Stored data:
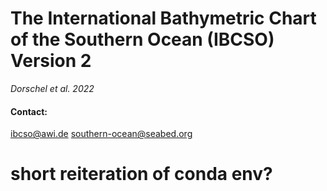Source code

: # The International Bathymetric Chart of the Southern Ocean (IBCSO) Version 2

*Dorschel et al. 2022*

#### Contact:

ibcso@awi.de
southern-ocean@seabed.org

# short reiteration of conda env?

■ PROMPT
Once the pictures are set aside, write out the entries verbatim.

■ RESPONSE
Source code

: # The International Bathymetric Chart of the Southern Ocean (IBCSO) Version 2

*Dorschel et al. 2022*

#### Contact:

ibcso@awi.de
southern-ocean@seabed.org

# short reiteration of conda env?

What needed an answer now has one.